Go through the entries below and say how many lines contain the string "full"; write only that number.
[Information supplied Boundary: Start]
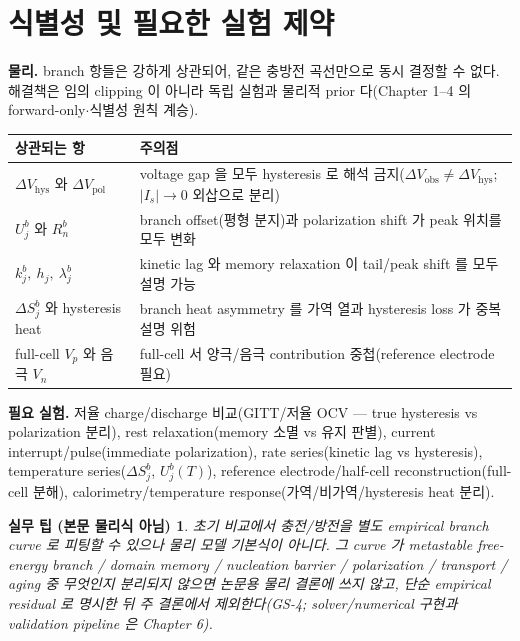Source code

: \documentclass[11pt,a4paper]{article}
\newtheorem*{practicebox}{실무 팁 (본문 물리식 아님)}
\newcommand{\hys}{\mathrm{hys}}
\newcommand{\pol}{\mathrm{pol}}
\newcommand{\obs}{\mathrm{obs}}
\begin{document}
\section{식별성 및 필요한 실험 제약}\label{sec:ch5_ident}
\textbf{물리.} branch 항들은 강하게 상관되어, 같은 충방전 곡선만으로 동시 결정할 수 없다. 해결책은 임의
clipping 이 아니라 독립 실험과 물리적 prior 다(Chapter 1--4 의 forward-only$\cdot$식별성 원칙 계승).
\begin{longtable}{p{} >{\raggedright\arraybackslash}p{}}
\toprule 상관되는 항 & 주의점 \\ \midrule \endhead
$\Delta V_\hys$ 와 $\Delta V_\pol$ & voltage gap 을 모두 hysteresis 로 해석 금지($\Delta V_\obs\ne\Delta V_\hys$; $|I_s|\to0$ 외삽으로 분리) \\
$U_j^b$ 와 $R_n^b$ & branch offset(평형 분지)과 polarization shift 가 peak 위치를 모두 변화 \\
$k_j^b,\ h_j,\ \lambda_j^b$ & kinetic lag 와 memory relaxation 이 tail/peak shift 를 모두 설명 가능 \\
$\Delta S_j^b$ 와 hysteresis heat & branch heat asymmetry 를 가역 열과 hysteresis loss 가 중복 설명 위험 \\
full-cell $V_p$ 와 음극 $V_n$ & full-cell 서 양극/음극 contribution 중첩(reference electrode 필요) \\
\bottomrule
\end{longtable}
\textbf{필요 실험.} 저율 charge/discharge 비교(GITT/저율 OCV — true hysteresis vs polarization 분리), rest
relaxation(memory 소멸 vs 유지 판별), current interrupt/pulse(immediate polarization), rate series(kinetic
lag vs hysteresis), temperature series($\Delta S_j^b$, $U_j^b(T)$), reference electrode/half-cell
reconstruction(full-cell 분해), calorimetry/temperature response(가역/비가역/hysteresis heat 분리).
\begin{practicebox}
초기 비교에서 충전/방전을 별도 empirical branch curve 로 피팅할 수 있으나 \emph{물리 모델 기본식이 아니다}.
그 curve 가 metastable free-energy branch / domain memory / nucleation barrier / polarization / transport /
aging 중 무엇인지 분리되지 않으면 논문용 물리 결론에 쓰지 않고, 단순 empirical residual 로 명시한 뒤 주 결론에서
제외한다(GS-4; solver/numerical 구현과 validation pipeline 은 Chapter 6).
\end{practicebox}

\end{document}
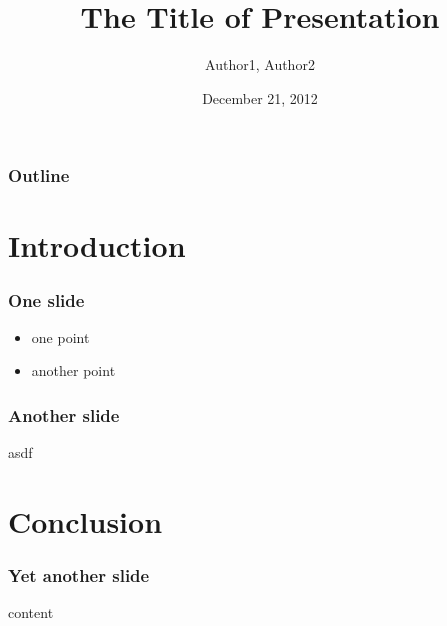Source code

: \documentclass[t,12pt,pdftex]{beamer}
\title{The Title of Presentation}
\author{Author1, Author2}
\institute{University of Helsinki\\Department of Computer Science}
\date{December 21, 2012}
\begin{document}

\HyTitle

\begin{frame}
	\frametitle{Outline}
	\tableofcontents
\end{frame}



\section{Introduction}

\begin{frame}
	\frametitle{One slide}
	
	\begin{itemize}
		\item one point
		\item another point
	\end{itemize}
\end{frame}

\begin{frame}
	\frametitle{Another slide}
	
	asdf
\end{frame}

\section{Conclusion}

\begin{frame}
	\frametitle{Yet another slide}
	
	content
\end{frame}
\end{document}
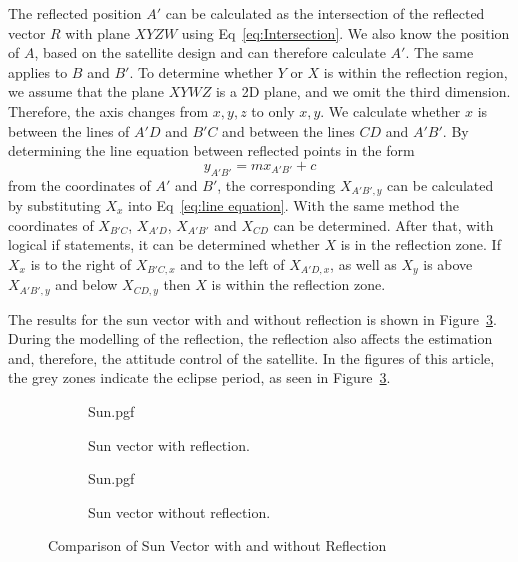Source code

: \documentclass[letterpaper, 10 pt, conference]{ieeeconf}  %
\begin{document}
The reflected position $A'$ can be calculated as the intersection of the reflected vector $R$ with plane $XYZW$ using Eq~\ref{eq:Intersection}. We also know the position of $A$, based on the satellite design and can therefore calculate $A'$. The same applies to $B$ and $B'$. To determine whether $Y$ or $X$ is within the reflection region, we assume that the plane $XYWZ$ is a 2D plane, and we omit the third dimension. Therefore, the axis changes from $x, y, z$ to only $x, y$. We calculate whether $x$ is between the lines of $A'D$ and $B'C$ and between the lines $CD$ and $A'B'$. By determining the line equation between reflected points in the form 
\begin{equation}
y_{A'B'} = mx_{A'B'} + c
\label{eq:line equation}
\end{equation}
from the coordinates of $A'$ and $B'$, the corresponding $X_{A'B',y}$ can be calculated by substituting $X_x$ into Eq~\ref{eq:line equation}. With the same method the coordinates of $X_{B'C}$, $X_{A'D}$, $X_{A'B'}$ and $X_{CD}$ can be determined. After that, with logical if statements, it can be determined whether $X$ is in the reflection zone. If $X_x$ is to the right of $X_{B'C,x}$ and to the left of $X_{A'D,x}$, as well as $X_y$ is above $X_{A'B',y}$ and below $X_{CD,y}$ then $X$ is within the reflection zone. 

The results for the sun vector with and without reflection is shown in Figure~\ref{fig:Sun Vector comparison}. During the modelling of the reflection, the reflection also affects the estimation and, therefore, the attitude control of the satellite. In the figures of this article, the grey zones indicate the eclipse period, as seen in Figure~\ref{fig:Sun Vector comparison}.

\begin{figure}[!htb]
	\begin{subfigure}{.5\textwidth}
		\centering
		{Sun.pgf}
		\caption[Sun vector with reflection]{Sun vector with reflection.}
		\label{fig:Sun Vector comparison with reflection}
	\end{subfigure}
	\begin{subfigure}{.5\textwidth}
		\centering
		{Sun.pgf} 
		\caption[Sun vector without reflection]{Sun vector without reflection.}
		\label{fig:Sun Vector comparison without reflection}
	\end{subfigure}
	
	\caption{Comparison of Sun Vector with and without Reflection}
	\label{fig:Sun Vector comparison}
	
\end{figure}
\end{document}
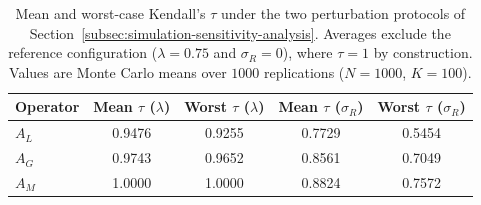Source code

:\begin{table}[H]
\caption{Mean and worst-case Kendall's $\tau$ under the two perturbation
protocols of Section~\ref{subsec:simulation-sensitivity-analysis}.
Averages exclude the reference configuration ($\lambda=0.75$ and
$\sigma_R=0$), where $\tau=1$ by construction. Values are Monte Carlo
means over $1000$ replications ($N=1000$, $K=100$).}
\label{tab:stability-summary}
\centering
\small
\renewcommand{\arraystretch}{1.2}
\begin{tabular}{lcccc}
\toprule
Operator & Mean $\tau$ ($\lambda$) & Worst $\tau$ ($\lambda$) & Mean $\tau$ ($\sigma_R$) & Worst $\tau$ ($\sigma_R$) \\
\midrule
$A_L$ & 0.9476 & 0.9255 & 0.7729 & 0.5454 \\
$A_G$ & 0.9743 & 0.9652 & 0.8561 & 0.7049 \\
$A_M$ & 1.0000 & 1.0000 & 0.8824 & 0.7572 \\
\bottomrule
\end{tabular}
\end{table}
[Information supplied Boundary: End]
[Information supplied Boundary: Start]
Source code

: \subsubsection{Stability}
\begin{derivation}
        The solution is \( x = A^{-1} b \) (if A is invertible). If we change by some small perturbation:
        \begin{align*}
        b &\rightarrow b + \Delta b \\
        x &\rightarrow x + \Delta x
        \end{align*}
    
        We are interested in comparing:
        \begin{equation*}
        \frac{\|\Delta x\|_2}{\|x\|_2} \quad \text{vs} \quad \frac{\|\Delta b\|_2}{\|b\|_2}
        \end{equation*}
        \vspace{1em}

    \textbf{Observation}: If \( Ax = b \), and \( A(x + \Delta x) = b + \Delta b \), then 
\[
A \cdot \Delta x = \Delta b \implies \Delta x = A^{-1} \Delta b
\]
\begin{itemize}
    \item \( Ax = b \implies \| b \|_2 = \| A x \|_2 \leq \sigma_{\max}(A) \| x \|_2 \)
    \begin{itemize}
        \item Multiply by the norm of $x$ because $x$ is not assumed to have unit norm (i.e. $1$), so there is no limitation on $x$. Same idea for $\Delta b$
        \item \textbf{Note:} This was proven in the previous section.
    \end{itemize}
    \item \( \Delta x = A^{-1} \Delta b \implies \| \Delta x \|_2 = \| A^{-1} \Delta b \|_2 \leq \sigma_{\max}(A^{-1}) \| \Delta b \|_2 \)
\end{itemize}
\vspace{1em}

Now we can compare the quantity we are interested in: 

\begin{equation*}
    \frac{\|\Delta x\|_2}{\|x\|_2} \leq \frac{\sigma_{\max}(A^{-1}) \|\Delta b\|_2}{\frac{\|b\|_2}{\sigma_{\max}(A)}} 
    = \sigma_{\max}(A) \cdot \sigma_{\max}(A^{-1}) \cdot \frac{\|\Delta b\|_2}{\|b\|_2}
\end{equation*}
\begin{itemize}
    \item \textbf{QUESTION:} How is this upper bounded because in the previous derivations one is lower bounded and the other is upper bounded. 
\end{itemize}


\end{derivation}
[Information supplied Boundary: End]
## Written response
2